Wrestling with racism

To the editor:

We are in the midst of a racially uncomfortable time. “Stay at home” has brought more opportunity for podcasts and reading about racism. Racial bias was ingrained in my upbringing, and continues in our culture. Political and economic systems offer advantages to me that are not available to people of color.

My attitudes and beliefs were formed by white lenses in my family, peers, movie portrayals, newscasts, and history books, in which whites were depicted as the heroes. I still carry many boyhood attitudes and prejudices. Studies of “implicit bias” teach that my brain responds with deeply-ingrained patterns of behavior faster than my conscious ideals can counter.

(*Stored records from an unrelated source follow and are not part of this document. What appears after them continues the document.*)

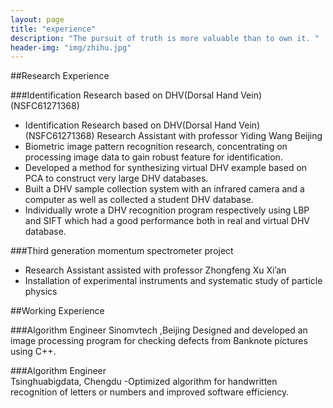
 ```yaml
---
layout: page
title: "experience"
description: "The pursuit of truth is more valuable than to own it. "
header-img: "img/zhihu.jpg"
---
```


##Research Experience

###Identification Research based on DHV(Dorsal Hand Vein) (NSFC61271368)
- Identification Research based on DHV(Dorsal Hand Vein) (NSFC61271368) Research Assistant with professor Yiding Wang                   Beijing
- Biometric image pattern recognition research, concentrating on processing image data to gain robust feature for identification.
- Developed a method for synthesizing virtual DHV example based on PCA to construct very large DHV databases.
- Built a DHV sample collection system with an infrared camera and a computer as well as collected a student DHV database.
- Individually wrote a DHV recognition program respectively using LBP and SIFT which had a good performance both in real and virtual DHV database.

###Third generation momentum spectrometer project 
- Research Assistant assisted with professor Zhongfeng Xu                  Xi’an
- Installation of experimental instruments and systematic study of particle physics

##Working Experience

###Algorithm Engineer
Sinomvtech ,Beijing
Designed and developed an image processing program for checking defects from Banknote pictures using C++.

###Algorithm Engineer                              
Tsinghuabigdata, Chengdu
-Optimized algorithm for handwritten recognition of letters or numbers and improved software efficiency.




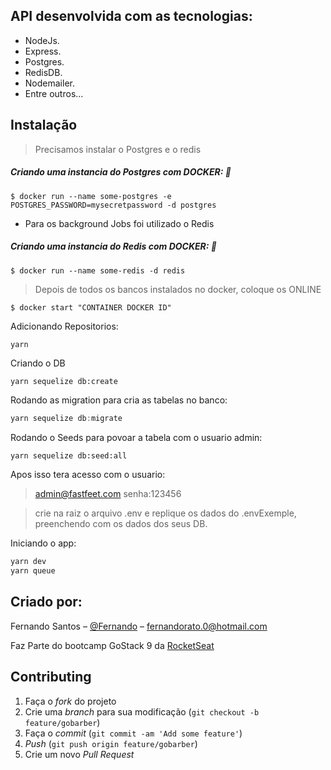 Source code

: 

## API desenvolvida com as tecnologias:

- NodeJs.
- Express.
- Postgres.
- RedisDB.
- Nodemailer.
- Entre outros...


## Instalação



> Precisamos instalar o Postgres e o redis

##### Criando uma instancia do Postgres com  DOCKER: 🐋

```
$ docker run --name some-postgres -e POSTGRES_PASSWORD=mysecretpassword -d postgres
```


- Para os background Jobs foi utilizado o Redis

##### Criando uma instancia do Redis com DOCKER: 🐋

```
$ docker run --name some-redis -d redis
```

> Depois de todos os bancos instalados no docker, coloque os ONLINE

```
$ docker start "CONTAINER DOCKER ID"
```


Adicionando Repositorios:

```sh
yarn
```

Criando o DB

```
yarn sequelize db:create

```


Rodando as migration para cria as tabelas no banco:

```js
yarn sequelize db:migrate

```

Rodando o Seeds para povoar a tabela com o usuario admin:

```
yarn sequelize db:seed:all
```



Apos isso tera acesso com o usuario:

>admin@fastfeet.com
>senha:123456



> crie na raiz o arquivo .env e replique os dados do .envExemple, preenchendo com os dados dos seus DB.

Iniciando o app:

```sh
yarn dev
yarn queue
```



## Criado por:

Fernando Santos – [@Fernando](https://www.linkedin.com/in/fernando-santos-686632122/) – fernandorato.0@hotmail.com

Faz Parte do bootcamp GoStack 9 da [RocketSeat](https://rocketseat.com.br/bootcamp)



## Contributing

1. Faça o _fork_ do projeto
2. Crie uma _branch_ para sua modificação (`git checkout -b feature/gobarber`)
3. Faça o _commit_ (`git commit -am 'Add some feature'`)
4. _Push_ (`git push origin feature/gobarber`)
5. Crie um novo _Pull Request_

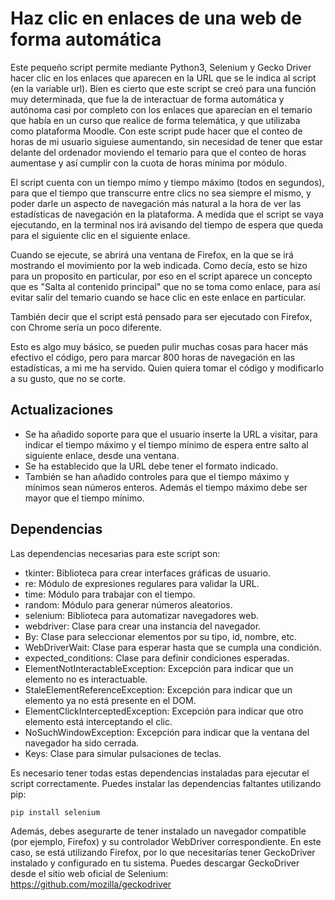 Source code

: # Haz clic en enlaces de una web de forma automática

Este pequeño script permite mediante Python3, Selenium y Gecko Driver hacer clic en los enlaces que aparecen en la URL que se le indica al script (en la variable url). Bien es cierto que este script se creó para una función muy determinada, que fue la de interactuar de forma automática y autónoma casi por completo con los enlaces que aparecían en el temario que había en un curso que realice de forma telemática, y que utilizaba como plataforma Moodle. Con este script pude hacer que el conteo de horas de mi usuario siguiese aumentando, sin necesidad de tener que estar delante del ordenador moviendo el temario para que el conteo de horas aumentase y así cumplir con la cuota de horas mínima por módulo.

El script cuenta con un tiempo mímo y tiempo máximo (todos en segundos), para que el tiempo que transcurre entre clics no sea siempre el mismo, y poder darle un aspecto de navegación más natural a la hora de ver las estadísticas de navegación en la plataforma. A medida que el script se vaya ejecutando, en la terminal nos irá avisando del tiempo de espera que queda para el siguiente clic en el siguiente enlace.

Cuando se ejecute, se abrirá una ventana de Firefox, en la que se irá mostrando el movimiento por la web indicada. Como decía, esto se hizo para un proposito en particular, por eso en el script aparece un concepto que es "Salta al contenido principal" que no se toma como enlace, para así evitar salir del temario cuando se hace clic en este enlace en particular.

También decir que el script está pensado para ser ejecutado con Firefox, con Chrome sería un poco diferente.

Esto es algo muy básico, se pueden pulir muchas cosas para hacer más efectivo el código, pero para marcar 800 horas de navegación en las estadísticas, a mi me ha servido. Quien quiera tomar el código y modificarlo a su gusto, que no se corte.

## Actualizaciones

- Se ha añadido soporte para que el usuario inserte la URL a visitar, para indicar el tiempo máximo y el tiempo mínimo de espera entre salto al siguiente enlace, desde una ventana.
- Se ha establecido que la URL debe tener el formato indicado.
- También se han añadido controles para que el tiempo máximo y mínimos sean números enteros. Además el tiempo máximo debe ser mayor que el tiempo mínimo.

## Dependencias

Las dependencias necesarias para este script son:

- tkinter: Biblioteca para crear interfaces gráficas de usuario.
- re: Módulo de expresiones regulares para validar la URL.
- time: Módulo para trabajar con el tiempo.
- random: Módulo para generar números aleatorios.
- selenium: Biblioteca para automatizar navegadores web.
- webdriver: Clase para crear una instancia del navegador.
- By: Clase para seleccionar elementos por su tipo, id, nombre, etc.
- WebDriverWait: Clase para esperar hasta que se cumpla una condición.
- expected_conditions: Clase para definir condiciones esperadas.
- ElementNotInteractableException: Excepción para indicar que un elemento no es interactuable.
- StaleElementReferenceException: Excepción para indicar que un elemento ya no está presente en el DOM.
- ElementClickInterceptedException: Excepción para indicar que otro elemento está interceptando el clic.
- NoSuchWindowException: Excepción para indicar que la ventana del navegador ha sido cerrada.
- Keys: Clase para simular pulsaciones de teclas.

Es necesario tener todas estas dependencias instaladas para ejecutar el script correctamente. Puedes instalar las dependencias faltantes utilizando pip:
```
pip install selenium
```

Además, debes asegurarte de tener instalado un navegador compatible (por ejemplo, Firefox) y su controlador WebDriver correspondiente. En este caso, se está utilizando Firefox, por lo que necesitarías tener GeckoDriver instalado y configurado en tu sistema. Puedes descargar GeckoDriver desde el sitio web oficial de Selenium: https://github.com/mozilla/geckodriver
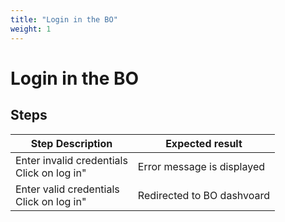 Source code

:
 ```yaml
---
title: "Login in the BO"
weight: 1
---
```


# Login in the BO
## Steps
| Step Description | Expected result |
| ----- | ----- |
| Enter invalid credentials<br>Click on log in" | Error message is displayed |
| Enter valid credentials<br>Click on log in" | Redirected to BO dashvoard |

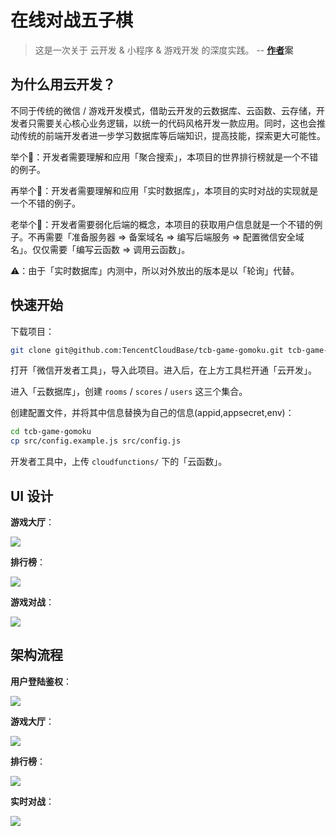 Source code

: # 在线对战五子棋

> 这是一次关于 云开发 & 小程序 & 游戏开发 的深度实践。
> -- **[作者](https://github.com/TencentCloudBase/tcb-game-gomoku)案**

## 为什么用云开发？

不同于传统的微信 / 游戏开发模式，借助云开发的云数据库、云函数、云存储，开发者只需要关心核心业务逻辑，以统一的代码风格开发一款应用。同时，这也会推动传统的前端开发者进一步学习数据库等后端知识，提高技能，探索更大可能性。

举个🌰：开发者需要理解和应用「聚合搜索」，本项目的世界排行榜就是一个不错的例子。

再举个🌰：开发者需要理解和应用「实时数据库」，本项目的实时对战的实现就是一个不错的例子。

老举个🌰：开发者需要弱化后端的概念，本项目的获取用户信息就是一个不错的例子。不再需要「准备服务器 => 备案域名 => 编写后端服务 => 配置微信安全域名」。仅仅需要「编写云函数 => 调用云函数」。

⚠️：由于「实时数据库」内测中，所以对外放出的版本是以「轮询」代替。

## 快速开始

下载项目：

```bash
git clone git@github.com:TencentCloudBase/tcb-game-gomoku.git tcb-game-gomoku
```

打开「微信开发者工具」，导入此项目。进入后，在上方工具栏开通「云开发」。

进入「云数据库」，创建 `rooms` / `scores` / `users` 这三个集合。

创建配置文件，并将其中信息替换为自己的信息(appid,appsecret,env)：

```bash
cd tcb-game-gomoku
cp src/config.example.js src/config.js
```

开发者工具中，上传 `cloudfunctions/` 下的「云函数」。

## UI 设计

**游戏大厅**：

![](./static/UI/游戏大厅.png)

**排行榜**：

![](./static/UI/排行榜.png)

**游戏对战**：

![](./static/UI/游戏对战.png)

## 架构流程

**用户登陆鉴权**：

![](./static/架构图/用户登陆鉴权.jpg)

**游戏大厅**：

![](./static/架构图/游戏大厅.jpg)

**排行榜**：

![](./static/架构图/排行榜.jpg)

**实时对战**：

![](./static/架构图/实时对战.jpg)
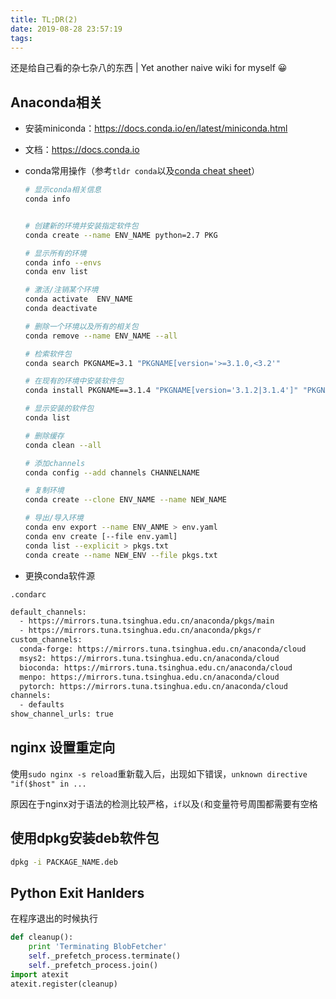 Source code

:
 ```yaml
---
title: TL;DR(2)
date: 2019-08-28 23:57:19
tags:
---
```


还是给自己看的杂七杂八的东西 | Yet another naive wiki for myself 😀

<!-- more -->

Anaconda相关
---

* 安装miniconda：https://docs.conda.io/en/latest/miniconda.html

* 文档：https://docs.conda.io

* conda常用操作（参考`tldr conda`以及[conda cheat sheet](https://docs.conda.io/projects/conda/en/latest/_downloads/1f5ecf5a87b1c1a8aaf5a7ab8a7a0ff7/conda-cheatsheet.pdf)）

    ```sh
    # 显示conda相关信息
    conda info


    # 创建新的环境并安装指定软件包
    conda create --name ENV_NAME python=2.7 PKG

    # 显示所有的环境
    conda info --envs
    conda env list

    # 激活/注销某个环境
    conda activate  ENV_NAME
    conda deactivate

    # 删除一个环境以及所有的相关包
    conda remove --name ENV_NAME --all

    # 检索软件包
    conda search PKGNAME=3.1 "PKGNAME[version='>=3.1.0,<3.2'"

    # 在现有的环境中安装软件包
    conda install PKGNAME==3.1.4 "PKGNAME[version='3.1.2|3.1.4']" "PKGNAME>2.5,<3.2"

    # 显示安装的软件包
    conda list

    # 删除缓存
    conda clean --all

    # 添加channels
    conda config --add channels CHANNELNAME

    # 复制环境
    conda create --clone ENV_NAME --name NEW_NAME

    # 导出/导入环境
    conda env export --name ENV_ANME > env.yaml
    conda env create [--file env.yaml]
    conda list --explicit > pkgs.txt
    conda create --name NEW_ENV --file pkgs.txt
    ```

* 更换conda软件源

`.condarc`

```sh
default_channels:
  - https://mirrors.tuna.tsinghua.edu.cn/anaconda/pkgs/main
  - https://mirrors.tuna.tsinghua.edu.cn/anaconda/pkgs/r
custom_channels:
  conda-forge: https://mirrors.tuna.tsinghua.edu.cn/anaconda/cloud
  msys2: https://mirrors.tuna.tsinghua.edu.cn/anaconda/cloud
  bioconda: https://mirrors.tuna.tsinghua.edu.cn/anaconda/cloud
  menpo: https://mirrors.tuna.tsinghua.edu.cn/anaconda/cloud
  pytorch: https://mirrors.tuna.tsinghua.edu.cn/anaconda/cloud
channels:
  - defaults
show_channel_urls: true
```

nginx 设置重定向
---

使用`sudo nginx -s reload`重新载入后，出现如下错误，`unknown directive "if($host" in ...`

原因在于nginx对于语法的检测比较严格，`if`以及`(`和变量符号周围都需要有空格

使用dpkg安装deb软件包
---

```sh
dpkg -i PACKAGE_NAME.deb
```

Python Exit Hanlders
---

在程序退出的时候执行

```python
def cleanup():
    print 'Terminating BlobFetcher'
    self._prefetch_process.terminate()
    self._prefetch_process.join()
import atexit
atexit.register(cleanup)
```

Throughout my life I have had advantages that people of color do not have. I had ready access to student loans. I have been able to walk in any neighborhood without being seen as a threat. I received good home loans at a fair interest rate. I have not been stopped by security guards questioning whether I belong in a building, nor confused with the hired help at a banquet. All traffic stops became only warnings. I have not had to think about my race living in this community.

Although examining racism makes me uncomfortable, I need to resist the urge to defend myself, as my denials and defense mechanisms conceal the work that I still need to do. Because I am immersed in “whiteness” I need to hold the tension and discomfort, sitting with it long enough to hear… receiving each insight with a grace which transforms how I live, and reveals what I can do to lessen racism in our society.

Although many good laws have been passed, the vote for those laws was not unanimous, and resistance to the principles within those laws continues at every level of government and within our economy. We aspire to “Liberty and Justice for all,” treating people of all races equally, and “1 person 1 vote.” But in reality, we fall far short of that ideal, and well-financed efforts are in place to deny basic rights to people of color.

I realize that I’m very much a beginner in understanding the complex issues of race, and have much to learn. I need to listen carefully… openly… with curiosity… and with empathy. Imagine what it’s like to encounter barrier after barrier in life simply because of skin color! “Nonwhites” deal with this tension every day… leaving them weary and frustrated.

The fight to end racism and white privilege will never be over. The process will always be ongoing. We can improve our common life, however, if we continue to struggle with the issues within us and within our culture.